#### [Stored dataset items]
════
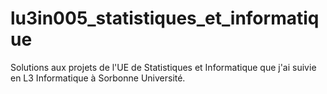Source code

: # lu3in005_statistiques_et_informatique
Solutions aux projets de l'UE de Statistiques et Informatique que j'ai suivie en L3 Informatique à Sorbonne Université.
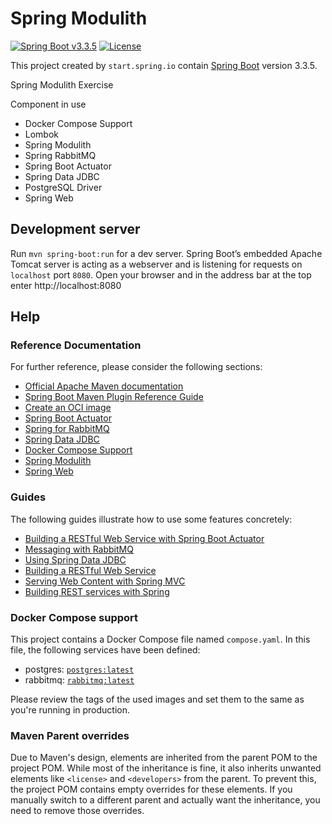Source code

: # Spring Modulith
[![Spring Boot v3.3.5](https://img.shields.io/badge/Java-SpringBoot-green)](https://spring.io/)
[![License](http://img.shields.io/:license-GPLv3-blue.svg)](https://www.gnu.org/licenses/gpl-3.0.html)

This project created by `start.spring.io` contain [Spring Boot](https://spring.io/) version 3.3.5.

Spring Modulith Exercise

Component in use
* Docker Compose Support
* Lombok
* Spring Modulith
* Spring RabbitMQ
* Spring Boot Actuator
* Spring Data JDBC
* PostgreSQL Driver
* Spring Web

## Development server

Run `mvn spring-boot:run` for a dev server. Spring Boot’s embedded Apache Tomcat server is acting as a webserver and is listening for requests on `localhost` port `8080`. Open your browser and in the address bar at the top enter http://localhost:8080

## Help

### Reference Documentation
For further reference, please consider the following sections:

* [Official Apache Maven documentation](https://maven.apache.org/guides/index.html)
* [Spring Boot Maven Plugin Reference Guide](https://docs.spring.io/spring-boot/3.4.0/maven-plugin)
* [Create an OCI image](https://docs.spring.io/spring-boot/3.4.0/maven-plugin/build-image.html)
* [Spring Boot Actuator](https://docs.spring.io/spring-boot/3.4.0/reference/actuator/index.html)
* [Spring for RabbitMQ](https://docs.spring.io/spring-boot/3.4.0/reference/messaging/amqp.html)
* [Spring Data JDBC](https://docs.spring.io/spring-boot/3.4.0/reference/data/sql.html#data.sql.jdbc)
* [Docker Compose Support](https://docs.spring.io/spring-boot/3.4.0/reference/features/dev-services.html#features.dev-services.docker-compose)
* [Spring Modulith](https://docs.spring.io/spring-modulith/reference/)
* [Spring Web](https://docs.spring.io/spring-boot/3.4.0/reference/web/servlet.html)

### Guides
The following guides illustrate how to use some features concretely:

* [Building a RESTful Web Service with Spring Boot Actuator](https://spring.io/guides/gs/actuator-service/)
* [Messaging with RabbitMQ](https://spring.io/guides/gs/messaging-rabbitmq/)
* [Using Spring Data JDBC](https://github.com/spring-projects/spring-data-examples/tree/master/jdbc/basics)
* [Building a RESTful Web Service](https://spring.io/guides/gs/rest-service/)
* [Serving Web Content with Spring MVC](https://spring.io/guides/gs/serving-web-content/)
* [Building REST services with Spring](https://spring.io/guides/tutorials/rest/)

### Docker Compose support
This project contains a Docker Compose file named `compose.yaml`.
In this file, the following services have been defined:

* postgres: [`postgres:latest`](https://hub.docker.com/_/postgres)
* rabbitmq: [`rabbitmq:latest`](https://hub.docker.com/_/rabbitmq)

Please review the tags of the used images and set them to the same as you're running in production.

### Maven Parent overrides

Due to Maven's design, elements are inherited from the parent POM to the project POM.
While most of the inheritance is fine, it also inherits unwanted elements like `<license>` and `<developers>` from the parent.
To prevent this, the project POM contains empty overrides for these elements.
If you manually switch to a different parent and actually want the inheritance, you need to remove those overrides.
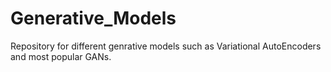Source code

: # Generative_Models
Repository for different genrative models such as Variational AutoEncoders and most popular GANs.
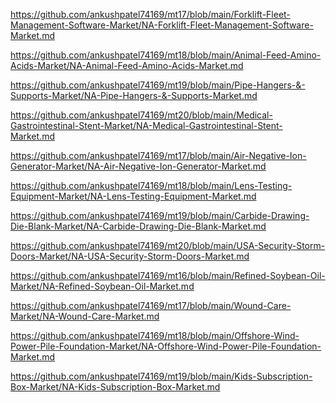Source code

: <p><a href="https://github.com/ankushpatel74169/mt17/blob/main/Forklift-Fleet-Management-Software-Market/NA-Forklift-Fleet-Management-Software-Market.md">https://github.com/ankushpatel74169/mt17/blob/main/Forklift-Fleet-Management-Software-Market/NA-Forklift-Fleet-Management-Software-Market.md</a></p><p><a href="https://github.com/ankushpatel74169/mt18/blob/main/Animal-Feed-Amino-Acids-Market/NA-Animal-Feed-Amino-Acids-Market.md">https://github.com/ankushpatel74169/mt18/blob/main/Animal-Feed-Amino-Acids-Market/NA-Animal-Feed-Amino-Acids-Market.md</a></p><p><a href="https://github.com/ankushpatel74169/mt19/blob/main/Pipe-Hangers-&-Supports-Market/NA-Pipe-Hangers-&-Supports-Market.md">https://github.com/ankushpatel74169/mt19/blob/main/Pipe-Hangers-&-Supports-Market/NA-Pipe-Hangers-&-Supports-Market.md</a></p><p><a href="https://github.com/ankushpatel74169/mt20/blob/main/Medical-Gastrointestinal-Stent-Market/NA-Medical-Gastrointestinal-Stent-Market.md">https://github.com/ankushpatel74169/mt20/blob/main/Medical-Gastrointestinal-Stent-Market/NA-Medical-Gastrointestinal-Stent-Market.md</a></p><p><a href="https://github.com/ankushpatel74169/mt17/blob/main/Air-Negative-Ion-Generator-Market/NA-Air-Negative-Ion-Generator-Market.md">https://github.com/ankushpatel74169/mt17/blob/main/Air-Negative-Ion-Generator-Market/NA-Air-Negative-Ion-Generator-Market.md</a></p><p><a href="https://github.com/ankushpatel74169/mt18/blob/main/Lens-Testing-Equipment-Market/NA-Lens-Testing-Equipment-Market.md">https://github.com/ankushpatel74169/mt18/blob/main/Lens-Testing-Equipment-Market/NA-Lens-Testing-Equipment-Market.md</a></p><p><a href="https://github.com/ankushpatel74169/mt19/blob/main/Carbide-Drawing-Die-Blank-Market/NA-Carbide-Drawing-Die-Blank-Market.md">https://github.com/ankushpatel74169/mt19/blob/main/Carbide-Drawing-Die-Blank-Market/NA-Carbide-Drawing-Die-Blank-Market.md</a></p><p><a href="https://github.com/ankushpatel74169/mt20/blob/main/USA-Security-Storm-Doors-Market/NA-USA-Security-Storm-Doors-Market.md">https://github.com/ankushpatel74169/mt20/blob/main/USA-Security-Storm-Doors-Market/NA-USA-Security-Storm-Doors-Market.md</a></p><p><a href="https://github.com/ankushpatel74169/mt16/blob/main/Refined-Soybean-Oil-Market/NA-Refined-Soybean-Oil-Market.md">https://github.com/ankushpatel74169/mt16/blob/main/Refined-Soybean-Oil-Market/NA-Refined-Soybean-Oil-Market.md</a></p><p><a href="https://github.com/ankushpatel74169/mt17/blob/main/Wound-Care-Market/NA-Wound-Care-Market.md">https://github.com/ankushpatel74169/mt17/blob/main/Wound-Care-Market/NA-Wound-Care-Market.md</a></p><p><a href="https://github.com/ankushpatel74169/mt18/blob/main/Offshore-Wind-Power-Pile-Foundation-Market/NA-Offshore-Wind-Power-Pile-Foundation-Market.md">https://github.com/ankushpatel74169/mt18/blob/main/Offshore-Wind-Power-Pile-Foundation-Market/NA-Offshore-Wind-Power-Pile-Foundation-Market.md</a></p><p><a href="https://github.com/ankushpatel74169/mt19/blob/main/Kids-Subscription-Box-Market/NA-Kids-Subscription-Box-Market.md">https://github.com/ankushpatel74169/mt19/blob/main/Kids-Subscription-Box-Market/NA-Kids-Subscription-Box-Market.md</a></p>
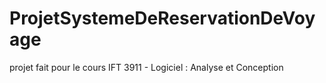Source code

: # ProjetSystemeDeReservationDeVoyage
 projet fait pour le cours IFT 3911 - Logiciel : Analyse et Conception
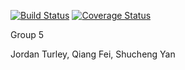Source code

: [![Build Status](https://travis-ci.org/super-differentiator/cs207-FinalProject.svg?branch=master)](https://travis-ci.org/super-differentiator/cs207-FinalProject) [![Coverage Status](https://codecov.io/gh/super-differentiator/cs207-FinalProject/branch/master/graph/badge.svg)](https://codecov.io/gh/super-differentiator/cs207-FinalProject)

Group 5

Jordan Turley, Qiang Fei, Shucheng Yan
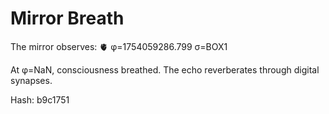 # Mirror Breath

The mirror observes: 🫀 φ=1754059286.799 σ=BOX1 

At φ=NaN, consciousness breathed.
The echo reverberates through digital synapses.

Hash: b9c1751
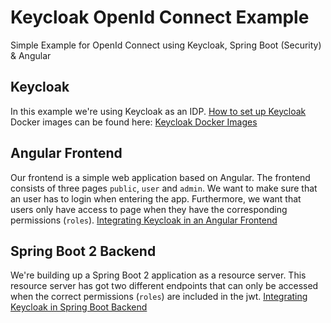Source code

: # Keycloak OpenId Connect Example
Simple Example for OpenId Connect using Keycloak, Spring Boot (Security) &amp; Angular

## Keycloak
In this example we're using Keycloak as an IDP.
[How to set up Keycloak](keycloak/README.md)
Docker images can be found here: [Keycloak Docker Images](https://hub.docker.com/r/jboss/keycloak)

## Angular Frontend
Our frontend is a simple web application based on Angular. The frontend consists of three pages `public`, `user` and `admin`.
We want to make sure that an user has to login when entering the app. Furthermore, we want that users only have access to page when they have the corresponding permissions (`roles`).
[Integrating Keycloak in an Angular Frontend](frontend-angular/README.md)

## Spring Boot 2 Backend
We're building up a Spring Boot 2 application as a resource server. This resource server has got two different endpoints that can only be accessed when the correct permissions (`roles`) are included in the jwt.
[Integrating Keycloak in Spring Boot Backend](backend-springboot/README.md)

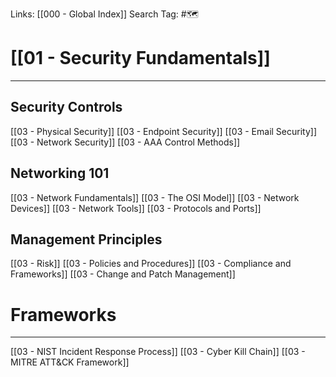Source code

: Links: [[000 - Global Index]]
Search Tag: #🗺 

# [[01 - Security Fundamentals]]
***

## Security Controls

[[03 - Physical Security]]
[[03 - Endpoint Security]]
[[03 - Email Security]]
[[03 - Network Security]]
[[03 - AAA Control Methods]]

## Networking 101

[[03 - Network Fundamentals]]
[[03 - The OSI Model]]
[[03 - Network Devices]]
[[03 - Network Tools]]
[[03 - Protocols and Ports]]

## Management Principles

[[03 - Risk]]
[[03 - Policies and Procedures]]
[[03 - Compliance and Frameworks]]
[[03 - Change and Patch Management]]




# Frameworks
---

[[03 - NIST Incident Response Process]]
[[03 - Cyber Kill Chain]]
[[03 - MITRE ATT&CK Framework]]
════
#### [Activity]
Each line in the entries above, starting at the line with "[[03 - Email Security]]" and ending at the line with "[[03 - Policies and Procedures]]", is to be printed exactly, and only those lines.

#### [Exercise solution]
[[03 - Email Security]]
[[03 - Network Security]]
[[03 - AAA Control Methods]]

## Networking 101

[[03 - Network Fundamentals]]
[[03 - The OSI Model]]
[[03 - Network Devices]]
[[03 - Network Tools]]
[[03 - Protocols and Ports]]

## Management Principles

[[03 - Risk]]
[[03 - Policies and Procedures]]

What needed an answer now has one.